2. Can the clonidine be prescribed by a regular physician's visit? If so, what should be said to facilitate the process?
3. What are the dangers posed by this tactic?
4. Will his use of his job's insurance company mean that they will find out about the soboxone use?
Any help would be great as we would like to figure out a game plan we can set into motion safely and swiftly.
I have 100 patients on Suboxone-- 97% are currently employed. They are factory workers, welders, lawyers, policemen, nurses, secretaries, and even long-haul truck drivers. Many are urine-tested for their job, and none have ever had a problem from being on Suboxone- so I cannot imagine what you are talking about when you say someone will be 'immediately terminated' for being prescribed a medication for a potentially-fatal illness.
It does not matter what you use to taper off Suboxone; from the sound of things, the person will only be back in the cycle of using again, only to repeat the process. The relapse rate for opioid dependence is very high-- and the condition must be treated for life. Simply tapering off buprenorphine is not a 'sobriety plan'.
Comparing the use of buprenorphine to the addiction to pain pills shows a lack of understanding for the difference between 'addiction' and 'physical dependence.' During active addiction to opioids, the addict is obsessed with using-- and that obsession destroys all other aspects of the person's life. Being on a 'ceiling level' of Suboxone relieves the obsession to use, and places addicition into remission. A person snorting small pieces of a Suboxone tablet is NOT at that ceiling level, and is not getting the benefit of Suboxone-- he might as well be snorting oxycodone.

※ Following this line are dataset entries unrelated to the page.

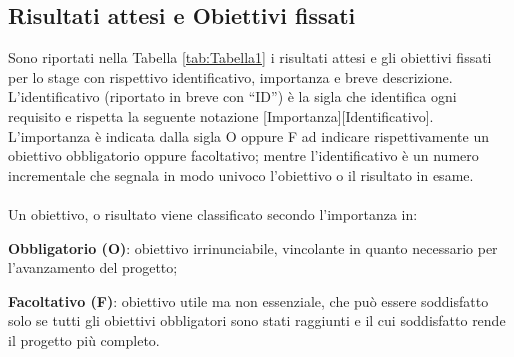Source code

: \subsection{Risultati attesi e Obiettivi fissati}
Sono riportati nella Tabella \ref{tab:Tabella1} i risultati attesi e gli obiettivi fissati per lo stage con rispettivo identificativo, importanza e breve descrizione.
L'identificativo (riportato in breve con “ID”) è la sigla che identifica ogni requisito e rispetta la seguente notazione [Importanza][Identificativo]. \\
L’importanza è indicata dalla sigla O oppure F ad indicare rispettivamente un obiettivo
obbligatorio oppure facoltativo; mentre l’identificativo è un numero incrementale che
segnala in modo univoco l’obiettivo o il risultato in esame.\\
\\
Un obiettivo, o risultato viene classificato secondo l'importanza in: 
\begin{list}{*}{}
    \item \textbf{Obbligatorio (O)}: obiettivo irrinunciabile, vincolante in quanto necessario per l'avanzamento del progetto;
    \item \textbf{Facoltativo (F)}: obiettivo utile ma non essenziale, che può essere soddisfatto solo se tutti gli obiettivi obbligatori sono stati raggiunti e il cui soddisfatto rende il progetto più completo.     
\end{list} 

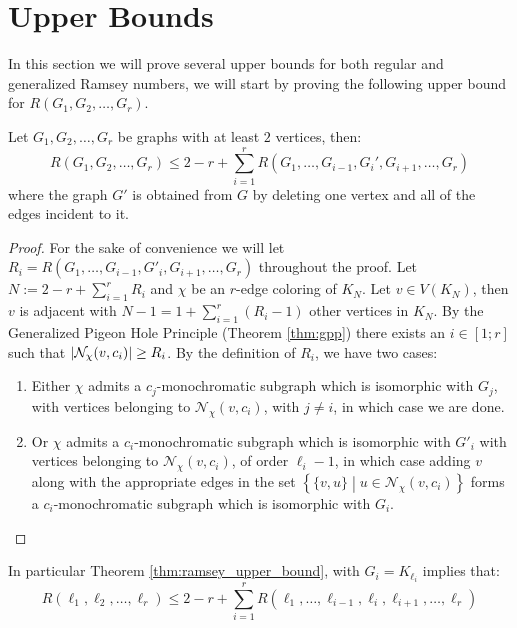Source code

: \section{Upper Bounds}\label{sec:upper_bound}
In this section we will prove several upper bounds for both regular and generalized Ramsey numbers, we will start by proving the following upper bound for $R(G_1, G_2, \ldots, G_{r})$.
\begin{theorem}\label{thm:ramsey_upper_bound}
	Let $G_1, G_2, \ldots, G_r$ be graphs with at least $2$ vertices, then:
	\begin{equation*}
		R(G_{1}, G_2, \ldots, G_{r}) \leq 2 - r + \sum_{i = 1}^r R(G_1, \ldots, G_{i - 1}, G_{i}', G_{i + 1}, \ldots, G_{r})
	\end{equation*}
	where the graph $G'$ is obtained from $G$ by deleting one vertex and all of the edges incident to it.
\end{theorem}
\begin{proof}
	For the sake of convenience we will let $R_i = R(G_1, \ldots, G_{i - 1}, G'_{i}, G_{i + 1}, \ldots, G_{r})$ throughout the proof.
	Let $N := 2 - r + \sum_{i = 1}^r R_{i}$ and $\chi$ be an $r$-edge coloring of $K_N$.
	Let $v \in V(K_{N})$, then $v$ is adjacent with $N - 1 = 1 +\sum_{i = 1}^r \left(R_{i} - 1\right)$ other vertices in $K_N$.
	By the Generalized Pigeon Hole Principle (Theorem \ref{thm:gpp}) there exists an $i \in [1; r]$ such that $\left\lvert\mathcal{N}_{\chi}(v, c_i)\right\rvert \geq R_{i}$.
	By the definition of $R_i$, we have two cases:
	\begin{enumerate}
		\item Either $\chi$ admits a $c_j$-monochromatic subgraph which is isomorphic with $G_j$, with vertices belonging to $\mathcal{N}_{\chi}(v, c_{i})$, with $j \neq i$, in which case we are done.
		\item Or $\chi$ admits a $c_i$-monochromatic subgraph which is isomorphic with $G'_{i}$ with vertices belonging to $\mathcal{N}_{\chi}(v, c_i)$, of order $\ell_i - 1$, in which case adding $v$ along with the appropriate edges in the set $\left\{\{v, u\} \middle| u \in \mathcal{N}_{\chi}(v, c_{i})\right\}$ forms a $c_i$-monochromatic subgraph which is isomorphic with $G_{i}$. \qedhere
	\end{enumerate}
\end{proof}

In particular Theorem \ref{thm:ramsey_upper_bound}, with $G_i = K_{\ell_{i}}$ implies that:
\begin{equation}\label{eq:cor_1}
	R \left(\ell_1, \ell_2, \ldots, \ell_{r}\right) \leq 2 - r +  \sum_{i = 1}^r R(\ell_1, \ldots, \ell_{i - 1}, \ell_i, \ell_{i + 1}, \ldots, \ell_{r})
\end{equation}

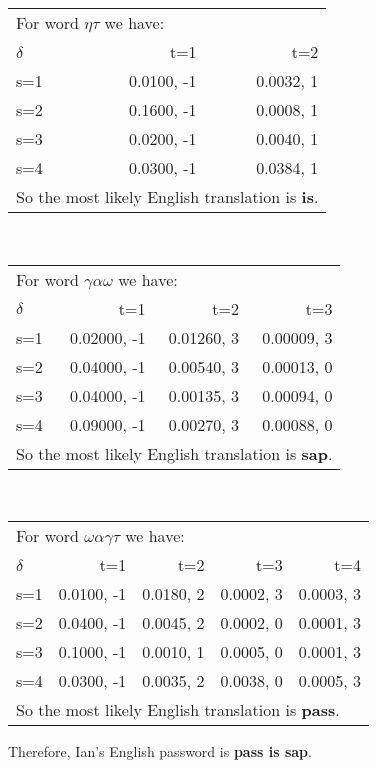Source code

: \documentclass[letterpaper,11pt]{article}
\begin{document}
\begin{tabular}{l | r r}
  \multicolumn{3}{l}{For word $\eta \tau $ we have:}\\
  $\delta$ & t=1 & t=2 \\
  \hline
  s=1 & 0.0100, -1 & 0.0032, 1 \\
  s=2 & 0.1600, -1 & 0.0008, 1 \\
  s=3 & 0.0200, -1 & 0.0040, 1 \\
  s=4 & 0.0300, -1 & 0.0384, 1 \\
  \multicolumn{3}{l}{So the most likely English translation is \textbf{is}.}\\
\end{tabular}\\
\newline
\newline
\begin{tabular}{l | r r r}
  \multicolumn{4}{l}{For word $\gamma \alpha \omega$ we have:}\\
  $\delta$ & t=1 & t=2 & t=3 \\
  \hline
  s=1 & 0.02000, -1 & 0.01260, 3 & 0.00009, 3 \\
  s=2 & 0.04000, -1 & 0.00540, 3 & 0.00013, 0 \\
  s=3 & 0.04000, -1 & 0.00135, 3 & 0.00094, 0 \\
  s=4 & 0.09000, -1 & 0.00270, 3 & 0.00088, 0 \\
  \hline
  \multicolumn{4}{l}{So the most likely English translation is \textbf{sap}.}\\
\end{tabular}\\
\newline
\newline
\begin{tabular}{l | r r r r}
  \multicolumn{5}{l}{For word $\omega \alpha \gamma \tau$ we have:}\\
  $\delta$ & t=1 & t=2 & t=3 & t=4 \\
  \hline
  s=1 & 0.0100, -1 & 0.0180, 2 & 0.0002, 3 & 0.0003, 3 \\
  s=2 & 0.0400, -1 & 0.0045, 2 & 0.0002, 0 & 0.0001, 3 \\
  s=3 & 0.1000, -1 & 0.0010, 1 & 0.0005, 0 & 0.0001, 3 \\
  s=4 & 0.0300, -1 & 0.0035, 2 & 0.0038, 0 & 0.0005, 3 \\
  \multicolumn{5}{l}{So the most likely English translation is \textbf{pass}.}\\
\end{tabular}
\newline
Therefore, Ian's English password is \textbf{pass is sap}.
\end{document}
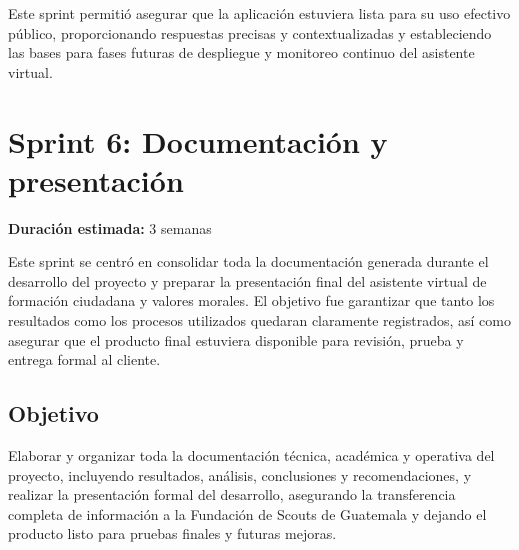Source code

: Este sprint permitió asegurar que la aplicación estuviera lista para su uso
efectivo público, proporcionando respuestas precisas y contextualizadas y
estableciendo las bases para fases futuras de despliegue y monitoreo continuo
del asistente virtual.

\section{Sprint 6: Documentación y presentación}
\textbf{Duración estimada:} 3 semanas

Este sprint se centró en consolidar toda la documentación generada durante el
desarrollo del proyecto y preparar la presentación final del asistente virtual
de formación ciudadana y valores morales. El objetivo fue garantizar que tanto
los resultados como los procesos utilizados quedaran claramente registrados,
así como asegurar que el producto final estuviera disponible para revisión,
prueba y entrega formal al cliente.

\subsection{Objetivo}
Elaborar y organizar toda la documentación técnica, académica y operativa del
proyecto, incluyendo resultados, análisis, conclusiones y recomendaciones, y
realizar la presentación formal del desarrollo, asegurando la transferencia
completa de información a la Fundación de Scouts de Guatemala y dejando el
producto listo para pruebas finales y futuras mejoras.

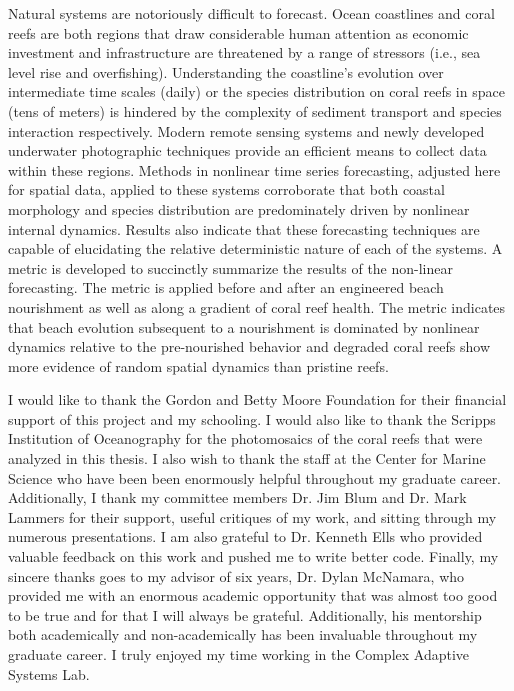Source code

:\documentclass[12 pt]{uncw_thesis}
\begin{document}
Natural systems are notoriously difficult to forecast.  Ocean coastlines and coral reefs are both regions that draw considerable human attention as economic investment and infrastructure are threatened by a range of stressors (i.e., sea level rise and overfishing). Understanding the coastline's evolution over intermediate time scales (daily) or the species distribution on coral reefs in space (tens of meters) is hindered by the complexity of sediment transport and species interaction respectively. Modern remote sensing systems and newly developed underwater photographic techniques provide an efficient means to collect data within these regions. Methods in nonlinear time series forecasting, adjusted here for spatial data, applied to these systems corroborate that both coastal morphology and species distribution are predominately driven by nonlinear internal dynamics. Results also indicate that these forecasting techniques are capable of elucidating the relative deterministic nature of each of the systems. A metric is developed to succinctly summarize the results of the non-linear forecasting. The metric is applied before and after an engineered beach nourishment as well as along a gradient of coral reef health. The metric indicates that beach evolution subsequent to a nourishment is dominated by nonlinear dynamics relative to the pre-nourished behavior and degraded coral reefs show more evidence of random spatial dynamics than pristine reefs.
%
%
%
%
\newpage
{}
I would like to thank the Gordon and Betty Moore Foundation for their financial support of this project
and my schooling. I would also like to thank the Scripps Institution of Oceanography for the photomosaics of the coral reefs that were analyzed in this thesis. I also wish to thank the staff at the Center for Marine Science who have been been enormously helpful throughout my graduate career. Additionally, I thank my committee members Dr. Jim Blum and Dr. Mark Lammers for their support, useful critiques of my work, and sitting through my numerous presentations. I am also grateful to Dr. Kenneth Ells who provided valuable feedback on this work and pushed me to write better code. Finally, my sincere thanks goes to my advisor of six years, Dr. Dylan McNamara, who provided me with an enormous academic opportunity that was almost too good to be true and for that I will always be grateful. Additionally, his mentorship both academically and non-academically has been invaluable throughout my graduate career. I truly enjoyed my time working in the Complex Adaptive Systems Lab.
\end{document}
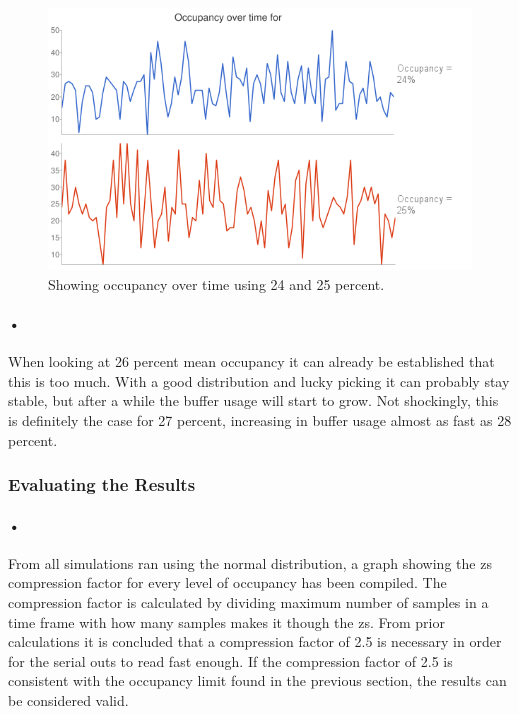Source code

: \documentclass[a4paper, 12pt, openright, twoside]{report}
\begin{document}
\begin{figure}[h!]
	\centering
		\includegraphics[width=1.0\textwidth]{images/occ-over-time.png}
		\caption{Showing occupancy over time using 24 and 25 percent.}
		\label{fig:occ-over-time}
\end{figure}

\paragraph{•}
When looking at 26 percent mean occupancy it can already be established that this is too much.
With a good distribution and lucky picking it can probably stay stable, but after a while the buffer usage will start to grow.
Not shockingly, this is definitely the case for 27 percent, increasing in buffer usage almost as fast as 28 percent.

\subsubsection{Evaluating the Results}

\paragraph{•}
From all simulations ran using the normal distribution, a graph showing the \gls{zs} compression factor for every level of occupancy has been compiled.
The compression factor is calculated by dividing maximum number of samples in a time frame with how many samples makes it though the \gls{zs}.
From prior calculations it is concluded that a compression factor of 2.5 is necessary in order for the serial outs to read fast enough.
If the compression factor of 2.5 is consistent with the occupancy limit found in the previous section, the results can be considered valid.
\end{document}
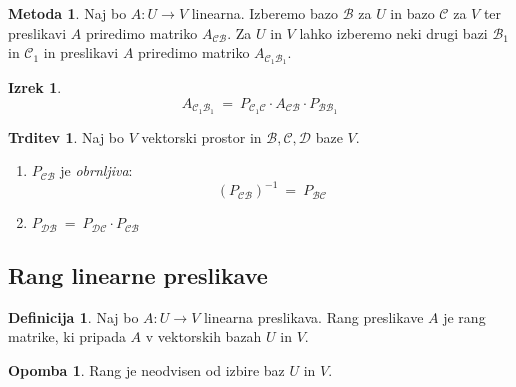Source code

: \documentclass[11pt]{article}
\newcommand{\0}{\mathbf{0}}
\newcommand{\B}{\mathscr{B}}
\newcommand{\C}{\mathscr{C}}
\newcommand{\D}{\mathscr{D}}
\theoremstyle{definition}
\newtheorem{definicija}{Definicija}[section]
\theoremstyle{definition}
\newtheorem{trditev}{Trditev}[section]
\theoremstyle{definition}
\newtheorem{izrek}{Izrek}[section]
\theoremstyle{definition}
\newtheorem{metoda}{Metoda}[section]
\newtheorem*{opomba}{Opomba}
\begin{document}
\begin{metoda}

Naj bo $A: U \rightarrow V$ linearna. Izberemo bazo $\B$ za $U$ in bazo $\C$ za $V$ ter preslikavi $A$ priredimo matriko $A_{\C\B}$. Za $U$ in $V$ lahko izberemo neki drugi bazi $\B_1$ in $\C_1$ in preslikavi $A$ priredimo matriko $A_{\C_1\B_1}$.

\end{metoda}
\vspace{0.5cm}

\begin{izrek}

$$A_{\C_1 \B_1} ~=~ P_{\C_1 \C} \cdot A_{\C\B} \cdot P_{\B\B_1}$$

\end{izrek}
\vspace{0.5cm}

\begin{trditev}

Naj bo $V$ vektorski prostor in $\B,\C,\D$ baze $V$.
\begin{enumerate}
	\item $P_{\C\B}$ je \textit{obrnljiva}:
	$$\left(P_{\C\B}\right)^{-1} ~=~ P_{\B\C}$$
	\item $P_{\D\B} ~=~ P_{\D\C} \cdot P_{\C\B}$
\end{enumerate} 

\end{trditev}
\vspace{0.5cm}


\subsection{Rang linearne preslikave}
\vspace{0.5cm}

\begin{definicija}

Naj bo $A: U \rightarrow V$ linearna preslikava. Rang preslikave $A$ je rang matrike, ki pripada $A$ v vektorskih bazah $U$ in $V$.

\end{definicija}
\vspace{0.5cm}

\begin{opomba}

Rang je neodvisen od izbire baz $U$ in $V$.

\end{opomba}
\vspace{0.5cm}
\end{document}
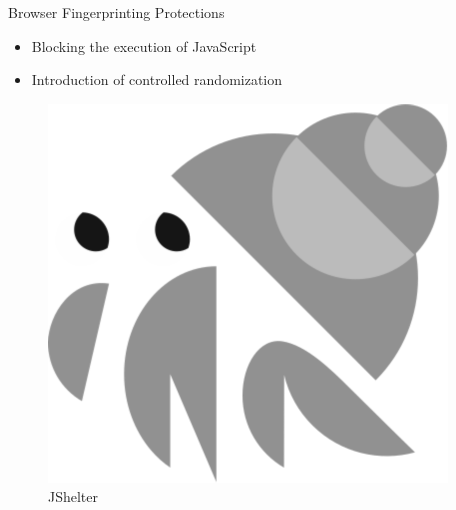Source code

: \documentclass[aspectratio=169]{beamer}
[aspectratio=169] %
\begin{document}
\begin{frame}{Browser Fingerprinting Protections}
  \begin{minipage}{0.49\textwidth} 
    \begin{itemize}
      \item Blocking the execution of JavaScript
      \item Introduction of controlled randomization
    \end{itemize}
  \end{minipage}
  \hfill
  \begin{minipage}{0.49\textwidth} 
    \begin{figure}
      \centering
      \includegraphics[height=0.5\textheight]{figures/jshelter.png}
      \caption{JShelter}
    \end{figure}
  \end{minipage}
\end{frame}
\end{document}
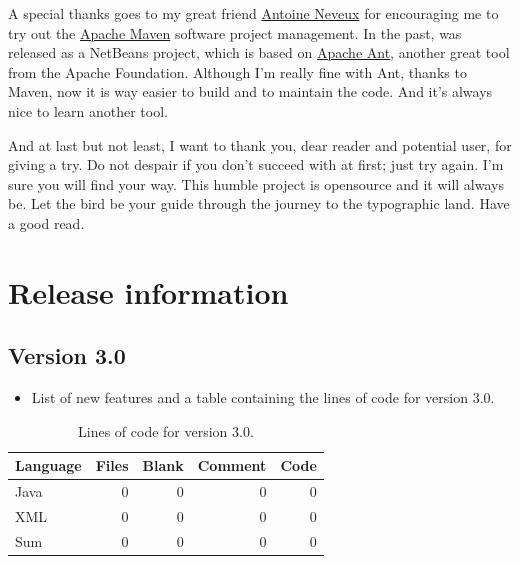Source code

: \documentclass[a4paper,twoside,12pt]{memoir}
\begin{document}
A special thanks goes to my great friend \href{http://antoineneveux.fr/}{Antoine Neveux} for encouraging me to
try out the \href{http://maven.apache.org}{Apache Maven} software project management. In the past, \arara was
released as a NetBeans project, which is based on \href{http://ant.apache.org/}{Apache Ant}, another great tool
from the Apache Foundation. Although I'm really fine with Ant, thanks to Maven, now it is way easier to build and
to maintain the code. And it's always nice to learn another tool.

And at last but not least, I want to thank you, dear reader and potential user, for giving \arara a try. Do not despair
if you don't succeed with \arara at first; just try again. I'm sure you will find your way. This humble project is
opensource and it will always be. Let the bird be your guide through the journey to the typographic land. Have a
good read.

\cleardoublepage

\section*{Release information}

\subsection*{Version 3.0}
\begin{itemize}
\item[\newfeature] 
     List of new features and a table containing the lines of code for
     version 3.0.
\end{itemize}

{\renewcommand{\arraystretch}{1.5}
\begin{table}[ht]
\centering
\caption{Lines of code for version 3.0.}
\begin{tabular}{lrrrr}
\hline
\textbf{Language} & \textbf{Files} & \textbf{Blank} & \textbf{Comment} & \textbf{Code}\\
\hline
\hline
Java & 0 & 0 & 0 & 0\\
XML & 0 & 0 & 0 & 0\\
\hline
Sum & 0 & 0 & 0 & 0\\
\hline
\end{tabular}
\label{tab:locarara30}
\end{table}}
\end{document}
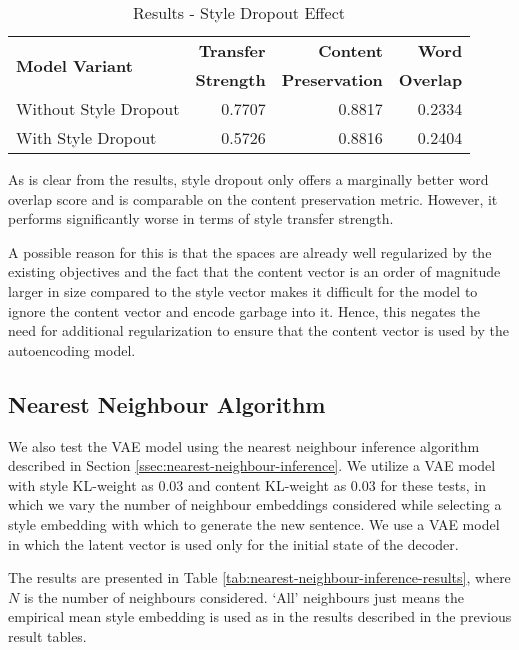 \begin{table}[ht]
	\centering
	\begin{tabular}{| l | r | r | r |}
		\hline
		\multirow{2}{*}{
		\textbf{Model Variant}} & \textbf{Transfer} & \textbf{Content}      & \textbf{Word}    \\
		                        & \textbf{Strength} & \textbf{Preservation} & \textbf{Overlap} \\
		\hline
		\hline
		Without Style Dropout   & 0.7707            & 0.8817                & 0.2334           \\
		\hline
		With Style Dropout      & 0.5726            & 0.8816                & 0.2404           \\
		\hline
	\end{tabular}
	\caption{Results - Style Dropout Effect}
	\label{tab:style-dropout-results}
\end{table}

As is clear from the results, style dropout only offers a marginally better word overlap score and is comparable on the content preservation metric. However, it performs significantly worse in terms of style transfer strength.

A possible reason for this is that the spaces are already well regularized by the existing objectives and the fact that the content vector is an order of magnitude larger in size compared to the style vector makes it difficult for the model to ignore the content vector and encode garbage into it. Hence, this negates the need for additional regularization to ensure that the content vector is used by the autoencoding model.

\subsection{Nearest Neighbour Algorithm}

We also test the VAE model using the nearest neighbour inference algorithm described in Section \ref{ssec:nearest-neighbour-inference}. We utilize a VAE model with style KL-weight as $0.03$ and content KL-weight as $0.03$ for these tests, in which we vary the number of neighbour embeddings considered while selecting a style embedding with which to generate the new sentence. We use a VAE model in which the latent vector is used only for the initial state of the decoder.

The results are presented in Table \ref{tab:nearest-neighbour-inference-results}, where $N$ is the number of neighbours considered. `All' neighbours just means the empirical mean style embedding is used as in the results described in the previous result tables.

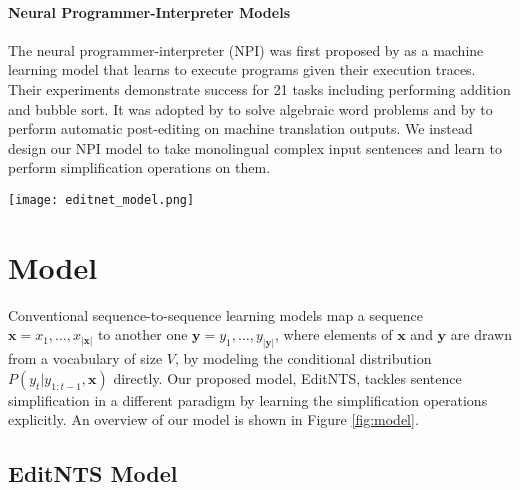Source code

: \documentclass[11pt,a4paper]{article}
\def\editnet{EditNTS}
\begin{document}
\paragraph{Neural Programmer-Interpreter Models}
The neural programmer-interpreter (NPI) was first proposed by \citet{reed2016neural} as a machine learning model that learns to execute programs given their execution traces. Their experiments demonstrate success for 21 tasks including performing addition and bubble sort.  It was adopted by \citet{ling2017program} to solve algebraic word
problems and by \citet{berard2017lig, vu2018automatic} to perform automatic post-editing on machine translation outputs. 
We instead design our NPI model to take monolingual complex input sentences and learn to perform simplification operations on them.


\begin{figure*}[h]
\centering
\texttt{[image: editnet\_model.png]}
\caption{Our model contains two parts: the programmer and the interpreter. At time step $t$, the programmer predicts an edit operation $z_t$ on the complex word $x_{k_t}$ by considering the interpreter-generated words $y_{1:j_{t-1}}$,  programmer-generated edit labels $z_{1:t-1}$, and a context vector $c_t$ obtained by attending over all words in the complex sentence. The interpreter executes the edit operation $z_t$  to generate the simplified token $y_{j_{t}}$  and provides the interpreter context $y_{1:j_{t}}$ to the programmer for the next decision. }
\label{fig:model}
\end{figure*}


\section{Model}
Conventional sequence-to-sequence learning models map a sequence $\mathbf{x}=x_1, \ldots, x_{\mathbf{|x|}} $ to another one $\mathbf{y}=y_1, \ldots, y_{|\mathbf{y}|}$, where elements of $\mathbf{x}$ and $\mathbf{y}$ are drawn from a vocabulary of size $V$, by modeling the conditional distribution $P(y_t|y_{1:t-1}, \mathbf{x})$ directly.
Our proposed model, \editnet{}, tackles sentence simplification in a different paradigm by learning the simplification operations explicitly. An overview of our model is shown in Figure \ref{fig:model}.
\subsection{EditNTS Model}
\label{sec:editNTS}
\end{document}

I recommend that he find an addiction doc who can treat him properly, and advocate for his job if necessary. It is a fool's errand to taper off one opioid after another, each time thinking that THIS time will be different. I know-- I've been there!
I am aware of the addictive personality having been sober from alcohol myself for over 5yrs. He has the desire to quit, works over 50 hours a week and runs every other day. But it is the withdrawl symptoms I am concerned about controlling. Will they be lessened even more by reducing his 1mg a day habit down such a small amount to 2mg every 3 days (or 0.67mg a day). They are unbareble to witness and make work impossible for him. Why do you believe "It is easy" to quit after years of abuse? A doctors prescription to suboxone is out of the question due to an immediate termination of a job held succesfully for many years.